Last week, at the Public School Forum of N.C.’s panel on low-performing schools, we heard from multiple principals who espoused the value of charter-like flexibility for their struggling schools.
“If one person speeds, I don’t think we all deserve a ticket,” said Kristy Thomas, principal at Rock Rest Elementary in Union County, arguing that burdensome restrictions for such schools could only slow their progress.
Not coincidentally, a new policy approved by the N.C. State Board of Education this year would allow certain low-performing schools to adopt some charter powers, such as amending the calendar year to cut days from the summer break. Educators frequently bemoan the loss of instructional progress over lengthy summer breaks.
The Wake County school board gave permission last week for staff to request charter-like flexibility for Barwell Road and Walnut Creek elementary schools for the 2016-17 school year.
If the state board approves the request, Barwell and Walnut Creek could see changes such as more days in the school calendar. Wake may also be able to change the way it staffs both schools, including how teachers are paid.
“When you have flexibility in how you staff and the instructional program, you have the potential to do some creative things that you were not able to do before because of state law,” said Marvin Connelly, the Wake school system’s chief of staff and strategic planning.
The reasons, based on the N&O’s report, are clear.
Charter schools are exempt from some rules, such as North Carolina’s calendar law that sets when schools begin and end the school year. The calendar law also limits how many school days can be scheduled.
Charters also have more flexibility in how they can spend state money. They receive exemptions because they are taxpayer-funded public schools that are meant to be laboratories for innovation.
Wake County is among the school systems that have long sought permission from state legislators to operate their own charter schools or to allow their schools to have the same flexibility as charters. The General Assembly has largely rebuffed those requests.
But the new state Board of Education policy says “recurring low-performing schools” – those that have been low performing for two of the last three years – can get charterlike flexibility. The policy approved in March carries out provisions from a 2010 lawpassed by the General Assembly, when it still had a Democratic majority.
And Wake school leaders aren’t the only ones eager to pursue the model.
State schools Superintendent June Atkinson said at least 15 superintendents have told her their districts are interested in using the restart model. But she said some superintendents indicated they may wait until the 2017-18 school year.
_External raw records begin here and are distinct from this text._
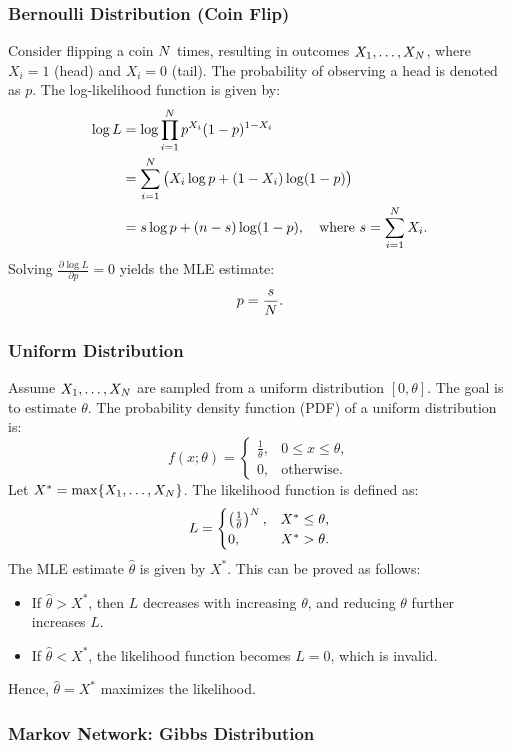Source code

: \subsubsection{Bernoulli Distribution (Coin Flip)} Consider flipping a coin $N$ times, resulting in outcomes $X_1, \ldots, X_N$, where $X_i = 1$ (head) and $X_i = 0$ (tail). The probability of observing a head is denoted as $p$. The log-likelihood function is given by:
\[
\begin{aligned}
    \log L &= \log \prod_{i=1}^{N} p^{X_i} (1-p)^{1-X_i} \\
           &= \sum_{i=1}^{N} \big( X_i \log p + (1-X_i) \log(1-p) \big) \\
           &= s \log p + (n-s) \log (1-p), \quad \text{where } s = \sum_{i=1}^{N} X_i.
\end{aligned}
\]
Solving $\frac{\partial \log L}{\partial p} = 0$ yields the MLE estimate:
\[
p = \frac{s}{N}.
\]

\subsubsection{Uniform Distribution} 
Assume $X_1, \ldots, X_N$ are sampled from a uniform distribution $[0, \theta]$. The goal is to estimate $\theta$. The probability density function (PDF) of a uniform distribution is:
\[
f(x; \theta) = 
\begin{cases} 
    \frac{1}{\theta}, & 0 \leq x \leq \theta, \\
    0, & \text{otherwise}.
\end{cases}
\]
Let $X^\ast = \max \{X_1, \ldots, X_N\}$. The likelihood function is defined as:
\[
L = 
\begin{cases} 
    \left(\frac{1}{\theta}\right)^N, & X^\ast \leq \theta, \\
    0, & X^\ast > \theta.
\end{cases}
\]
The MLE estimate $\hat{\theta}$ is given by $X^\ast$. This can be proved as follows:
\begin{itemize}
    \item If $\hat{\theta} > X^\ast$, then $L$ decreases with increasing $\theta$, and reducing $\theta$ further increases $L$.
    \item If $\hat{\theta} < X^\ast$, the likelihood function becomes $L = 0$, which is invalid.
\end{itemize}
Hence, $\hat{\theta} = X^\ast$ maximizes the likelihood.

\subsubsection{Markov Network: Gibbs Distribution}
Atkinson said the restart model’s calendar flexibility is particularly attractive to school systems that want to reduce the amount of learning loss that occurs during long summer breaks.
“We know that some of our schools recognize that students need a different calendar to improve student achievement,” Atkinson said. “The summer months where students don’t have an opportunity to continue their learning aren’t in the best interests of students.”
But something that won’t change, according to state officials, is the requirement that quasi-charter schools must provide transportation and meals to students. Official charter schools are exempt from those two requirements.
With lawmakers on a select committee set to discuss legislation this week to turn over control over some low-performing schools to charter operators—the so-called “achievement school district”— flexibility figures to be a lingering debate this year.